Rina Asmara hanya berani bercerita pada kakek Buyutnya, hingga akhirnya kakek Buyutnya menyadari bahwa cucunya inilah yang dipilih sebagai pembawa kekuatan khusus dari Nyai Ageng Djenar.

Pasca kejadian ini, sang Kakek Buyut akhirnya meninggal dalam usia 129 tahun (karena memang sudah sakit-sakitan). Sebelum meninggal, kakek Buyut Rina Asmara memberikan banyak sekali wejangan dan beberapa pusaka koleksinya.

MENJADI PARAPSIKOLOG

Menyadari bahwa jaman semakin modern, Rina Asmara tidak ingin menjadi seorang paranormal. Dirinya ingin membawakan energi spiritual dan Supranatural yang dimilikinya ini dalam bentuk berbeda yang lebih modern.

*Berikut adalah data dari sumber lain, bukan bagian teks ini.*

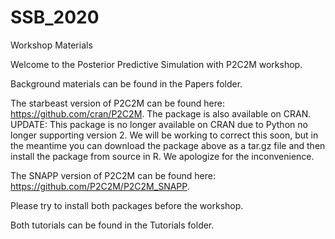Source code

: # SSB_2020
Workshop Materials


Welcome to the Posterior Predictive Simulation with P2C2M workshop.

Background materials can be found in the Papers folder.

The starbeast version of P2C2M can be found here: https://github.com/cran/P2C2M. The package is also available on CRAN. 
UPDATE: This package is no longer available on CRAN due to Python no longer supporting version 2. We will be working to correct this soon, but in the meantime you can download the package above as a tar.gz file and then install the package from source in R. We apologize for the inconvenience.


The SNAPP version of P2C2M can be found here: https://github.com/P2C2M/P2C2M_SNAPP.

Please try to install both packages before the workshop.

Both tutorials can be found in the Tutorials folder.
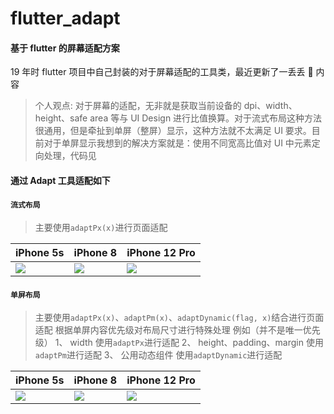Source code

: # flutter_adapt

#### 基于 flutter 的屏幕适配方案

19 年时 flutter 项目中自己封装的对于屏幕适配的工具类，最近更新了一丢丢 🤏 内容

> 个人观点: 对于屏幕的适配，无非就是获取当前设备的 dpi、width、height、safe area 等与 UI Design 进行比值换算。对于流式布局这种方法很通用，但是牵扯到单屏（整屏）显示，这种方法就不太满足 UI 要求。目前对于单屏显示我想到的解决方案就是：使用不同宽高比值对 UI 中元素定向处理，代码见

#### 通过 Adapt 工具适配如下

#### `流式布局`

> 主要使用`adaptPx(x)`进行页面适配

| iPhone 5s                                                                                              | iPhone 8                                                                                              | iPhone 12 Pro                                                                                                |
| ------------------------------------------------------------------------------------------------------ | ----------------------------------------------------------------------------------------------------- | ------------------------------------------------------------------------------------------------------------ |
| ![](https://github.com/xxxDeveloper/flutter_adapt/blob/master/screenshots/flow_layout/iPhone%205s.png) | ![](https://github.com/xxxDeveloper/flutter_adapt/blob/master/screenshots/flow_layout/iPhone%208.png) | ![](https://github.com/xxxDeveloper/flutter_adapt/blob/master/screenshots/flow_layout/iPhone%2012%20Pro.png) |

#### `单屏布局`

> 主要使用`adaptPx(x)`、`adaptPm(x)`、`adaptDynamic(flag, x)`结合进行页面适配
> 根据单屏内容优先级对布局尺寸进行特殊处理
> 例如（并不是唯一优先级）
> 1、 width 使用`adaptPx`进行适配
> 2、 height、padding、margin 使用`adaptPm`进行适配
> 3、 公用动态组件 使用`adaptDynamic`进行适配

| iPhone 5s                                                                                                   | iPhone 8                                                                                                    | iPhone 12 Pro                                                                                                      |
| ----------------------------------------------------------------------------------------------------------- | ----------------------------------------------------------------------------------------------------------- | ------------------------------------------------------------------------------------------------------------------ |
| ![](https://github.com/xxxDeveloper/flutter_adapt/blob/master/screenshots/fullscreen_layout/iPhone%205.png) | ![](https://github.com/xxxDeveloper/flutter_adapt/blob/master/screenshots/fullscreen_layout/iPhone%208.png) | ![](https://github.com/xxxDeveloper/flutter_adapt/blob/master/screenshots/fullscreen_layout/iPhone%2012%20Pro.png) |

Jadilah dia seorang parapsikolog atau konsultan spiritual. Berawal dari curhatan banyak teman, keluarga dan para tetangga tentang berbagai masalah hidup. Dimana beliau selalu memberikan solusi yang diluar dugaan, bahkan kadang di luar nalar seperti melalui doa, mantra dan rapalan rapalan khusus.

Semakin banyak orang yang mendengar kemampuan spesialnya ini dari mulut ke mulut, akkhirnya Rina Asmara memutuskan untuk menjadi seorang parapsikolog. Khususnya di bidang energi Pengasihan.

Bagi Rina Asmara, ilmu yang telah dimiliki itu ada pertanggungjawabannya di akhirat. Jika digunakan untuk kebaikan, maka suatu saat akan memetik buahnya. Namun, jika digunakan untuk kejahatan, malapetaka lah yang terjadi.

Sehingga Dalam kesehariannya, beliau bergaul dengan masyarakat seperti orang-orang pada umumnya. Tak lantas memperlihatkan kehebatannya agar diakui oleh banyak orang.

Dirinya merasa bahwa apa yang dimilikinya itu hanyalah titipan dari-Nya. Tidak semata-mata kepunyaannya secara mutlak. Karena dirinya sadar bahwa apa pun yang dimiliki manusia, itu semua hanyalah milik-Nya, hanya titipan-Nya.

Oleh karena itulah, dia selalu menjaga sikap agar keilmuan yang dimilikinya tidak menjadi boomerang bagi dirinya sendiri. Terlebih lagi bisa bermanfaat untuk kebaikan umat manusia.